Hyperpolarization-activated cyclic nucleotide-gated channels in mouse vomeronasal sensory neurons.

Hyperpolarization-activated currents (Ih) are present in several neurons of the central and peripheral nervous system. However, Ih in neurons of the vomeronasal organ (VNO) is not well characterized. We studied the properties of Ih in sensory neurons from acute slices of mouse VNO. In voltage-clamp studies, Ih was identified by the characteristic kinetics of activation, voltage dependence, and blockage by Cs+ or ZD-7288, two blockers of the Ih.
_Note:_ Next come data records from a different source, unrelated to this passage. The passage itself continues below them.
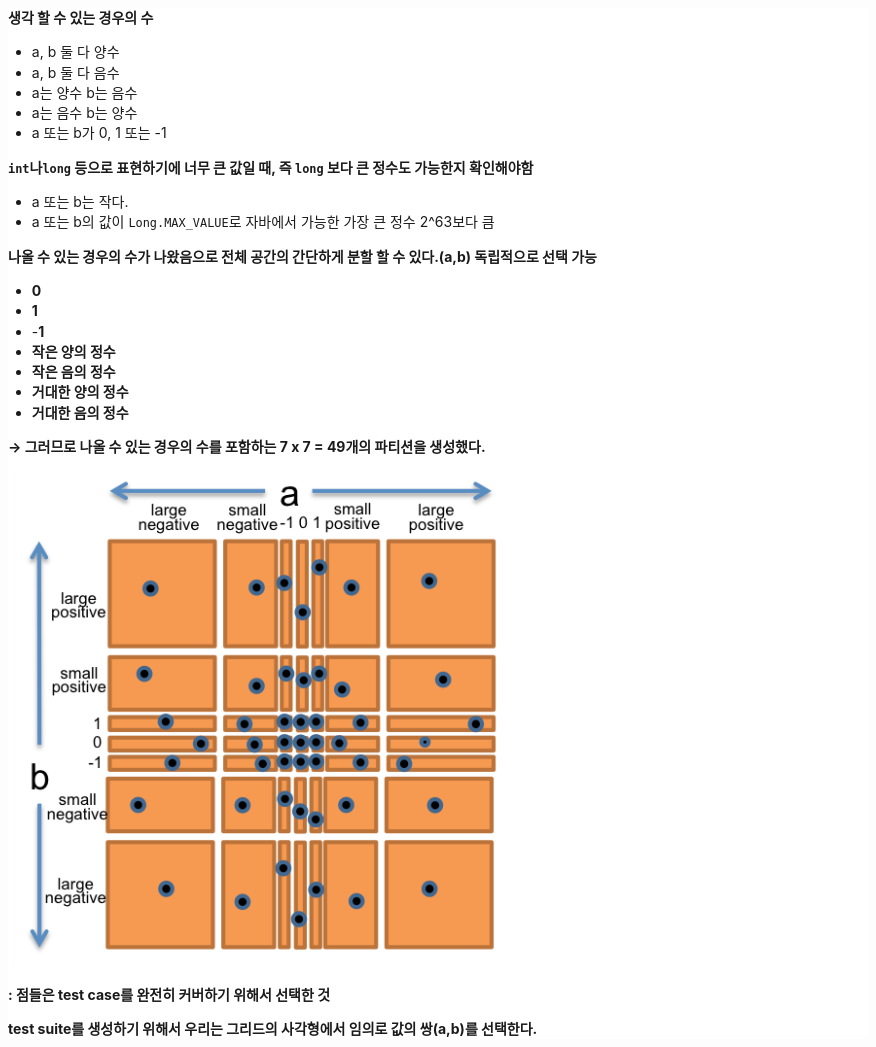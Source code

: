**생각 할 수 있는 경우의 수**

- a, b 둘 다 양수
- a, b 둘 다 음수
- a는 양수 b는 음수
- a는 음수 b는 양수
- a 또는 b가 0, 1 또는 -1

 **`int`나`long` 등으로 표현하기에 너무 큰 값일 때, 즉 `long` 보다 큰 정수도 가능한지 확인해야함**

- a 또는 b는 작다.
- a 또는 b의 값이 `Long.MAX_VALUE`로 자바에서 가능한 가장 큰 정수 2^63보다 큼

**나올 수 있는 경우의 수가 나왔음으로 전체 공간의 간단하게 분할 할 수 있다.(a,b) 독립적으로 선택 가능**

- **0**
- **1**
- -**1**
- **작은 양의 정수**
- **작은 음의 정수**
- **거대한 양의 정수**
- **거대한 음의 정수**

**→ 그러므로 나올 수 있는 경우의 수를 포함하는 7 x 7 = 49개의 파티션을 생성했다.**

![Untitled](./image/kys1651/Untitled.png)

**: 점들은 test case를 완전히 커버하기 위해서 선택한 것**

**test suite를 생성하기 위해서 우리는 그리드의 사각형에서 임의로 값의 쌍(a,b)를 선택한다.**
Forskolin, an activator of adenylyl cyclase, shifted the activation curve for Ih to less negative potentials. A comparison of Ih properties in VNO neurons with those of heterologously expressed hyperpolarization-activated cyclic nucleotide-gated (HCN) channels, together with RT-PCR experiments in VNO, indicate that Ih is caused by HCN2 and/or HCN4 subunits. In current-clamp recordings, blocking Ih with ZD-7288 induced a hyperpolarization of 5.1 mV, an increase in input resistance, a decrease in the sensitivity to elicit action potentials in response to small current injections, and did not modify the frequency of action potentials elicited by a large current injection. It has been shown that in VNO neurons some pheromones induce a decrease in cAMP concentration, but the physiological role of cAMP is unknown. After application of blockers of adenylyl cyclase, we measured a hyperpolarization of 5.1 mV in 11 of 14 neurons, suggesting that basal levels of cAMP could modulate the resting potential. In conclusion, these results show that mouse VNO neurons express HCN2 and/or HCN4 subunits and that Ih contributes to setting the resting membrane potential and to increase excitability at stimulus threshold.